== WORKING DATA

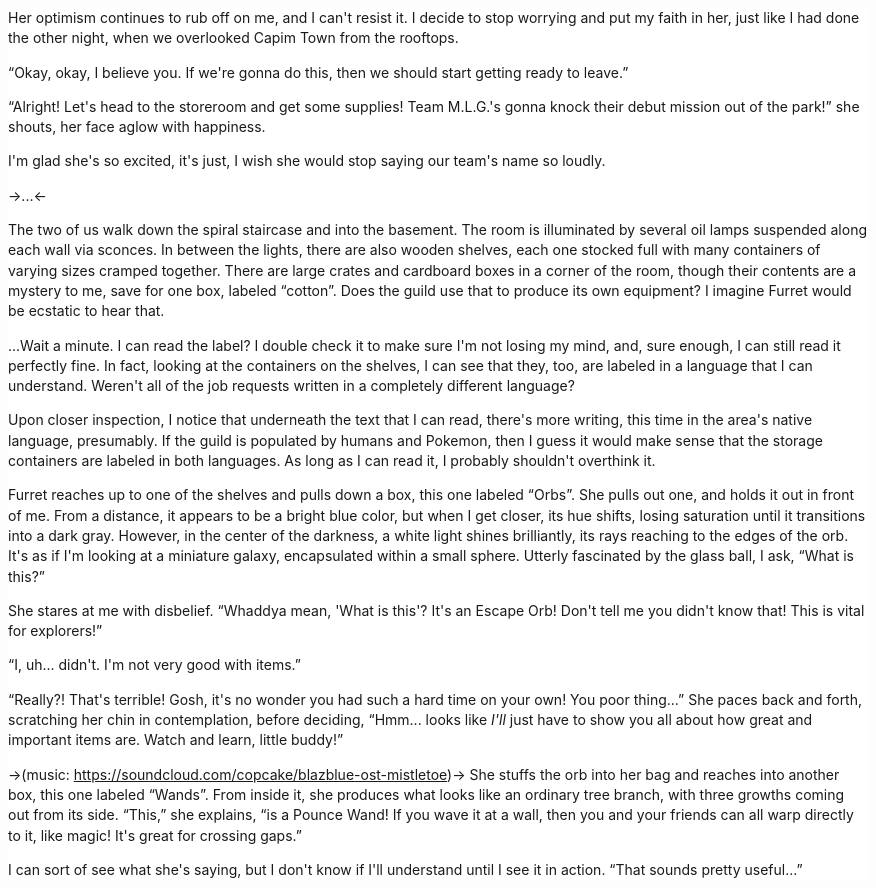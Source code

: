 Her optimism continues to rub off on me, and I can't resist it. I decide to stop worrying and put my faith in her, just like I had done the other night, when we overlooked Capim Town from the rooftops.

“Okay, okay, I believe you. If we're gonna do this, then we should start getting ready to leave.”

“Alright! Let's head to the storeroom and get some supplies! Team M.L.G.'s gonna knock their debut mission out of the park!” she shouts, her face aglow with happiness.

I'm glad she's so excited, it's just, I wish she would stop saying our team's name so loudly.


->...<-


The two of us walk down the spiral staircase and into the basement. The room is illuminated by several oil lamps suspended along each wall via sconces. In between the lights, there are also wooden shelves, each one stocked full with many containers of varying sizes cramped together. There are large crates and cardboard boxes in a corner of the room, though their contents are a mystery to me, save for one box, labeled “cotton”. Does the guild use that to produce its own equipment? I imagine Furret would be ecstatic to hear that.

...Wait a minute. I can read the label? I double check it to make sure I'm not losing my mind, and, sure enough, I can still read it perfectly fine. In fact, looking at the containers on the shelves, I can see that they, too, are labeled in a language that I can understand. Weren't all of the job requests written in a completely different language?

Upon closer inspection, I notice that underneath the text that I can read, there's more writing, this time in the area's native language, presumably. If the guild is populated by humans and Pokemon, then I guess it would make sense that the storage containers are labeled in both languages. As long as I can read it, I probably shouldn't overthink it.

Furret reaches up to one of the shelves and pulls down a box, this one labeled “Orbs”. She pulls out one, and holds it out in front of me. From a distance, it appears to be a bright blue color, but when I get closer, its hue shifts, losing saturation until it transitions into a dark gray. However, in the center of the darkness, a white light shines brilliantly, its rays reaching to the edges of the orb. It's as if I'm looking at a miniature galaxy, encapsulated within a small sphere. Utterly fascinated by the glass ball, I ask, “What is this?”

She stares at me with disbelief. “Whaddya mean, 'What is this'? It's an Escape Orb! Don't tell me you didn't know that! This is vital for explorers!”

“I, uh... didn't. I'm not very good with items.”

“Really?! That's terrible! Gosh, it's no wonder you had such a hard time on your own! You poor thing...” She paces back and forth, scratching her chin in contemplation, before deciding, “Hmm... looks like *I'll* just have to show you all about how great and important items are. Watch and learn, little buddy!”


->(music: https://soundcloud.com/copcake/blazblue-ost-mistletoe)->
She stuffs the orb into her bag and reaches into another box, this one labeled “Wands”. From inside it, she produces what looks like an ordinary tree branch, with three growths coming out from its side. “This,” she explains, “is a Pounce Wand! If you wave it at a wall, then you and your friends can all warp directly to it, like magic! It's great for crossing gaps.”

I can sort of see what she's saying, but I don't know if I'll understand until I see it in action. “That sounds pretty useful...”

====

→ WHAT YOU NEED TO DO: Give back the full listing word for word, with the pictures left out.

→ EXERCISE RESULT:
Source code

: Her optimism continues to rub off on me, and I can't resist it. I decide to stop worrying and put my faith in her, just like I had done the other night, when we overlooked Capim Town from the rooftops.

“Okay, okay, I believe you. If we're gonna do this, then we should start getting ready to leave.”

“Alright! Let's head to the storeroom and get some supplies! Team M.L.G.'s gonna knock their debut mission out of the park!” she shouts, her face aglow with happiness.

I'm glad she's so excited, it's just, I wish she would stop saying our team's name so loudly.


->...<-


The two of us walk down the spiral staircase and into the basement. The room is illuminated by several oil lamps suspended along each wall via sconces. In between the lights, there are also wooden shelves, each one stocked full with many containers of varying sizes cramped together. There are large crates and cardboard boxes in a corner of the room, though their contents are a mystery to me, save for one box, labeled “cotton”. Does the guild use that to produce its own equipment? I imagine Furret would be ecstatic to hear that.

...Wait a minute. I can read the label? I double check it to make sure I'm not losing my mind, and, sure enough, I can still read it perfectly fine. In fact, looking at the containers on the shelves, I can see that they, too, are labeled in a language that I can understand. Weren't all of the job requests written in a completely different language?

Upon closer inspection, I notice that underneath the text that I can read, there's more writing, this time in the area's native language, presumably. If the guild is populated by humans and Pokemon, then I guess it would make sense that the storage containers are labeled in both languages. As long as I can read it, I probably shouldn't overthink it.

Furret reaches up to one of the shelves and pulls down a box, this one labeled “Orbs”. She pulls out one, and holds it out in front of me. From a distance, it appears to be a bright blue color, but when I get closer, its hue shifts, losing saturation until it transitions into a dark gray. However, in the center of the darkness, a white light shines brilliantly, its rays reaching to the edges of the orb. It's as if I'm looking at a miniature galaxy, encapsulated within a small sphere. Utterly fascinated by the glass ball, I ask, “What is this?”

She stares at me with disbelief. “Whaddya mean, 'What is this'? It's an Escape Orb! Don't tell me you didn't know that! This is vital for explorers!”

“I, uh... didn't. I'm not very good with items.”

“Really?! That's terrible! Gosh, it's no wonder you had such a hard time on your own! You poor thing...” She paces back and forth, scratching her chin in contemplation, before deciding, “Hmm... looks like *I'll* just have to show you all about how great and important items are. Watch and learn, little buddy!”


->(music: https://soundcloud.com/copcake/blazblue-ost-mistletoe)->
She stuffs the orb into her bag and reaches into another box, this one labeled “Wands”. From inside it, she produces what looks like an ordinary tree branch, with three growths coming out from its side. “This,” she explains, “is a Pounce Wand! If you wave it at a wall, then you and your friends can all warp directly to it, like magic! It's great for crossing gaps.”

I can sort of see what she's saying, but I don't know if I'll understand until I see it in action. “That sounds pretty useful...”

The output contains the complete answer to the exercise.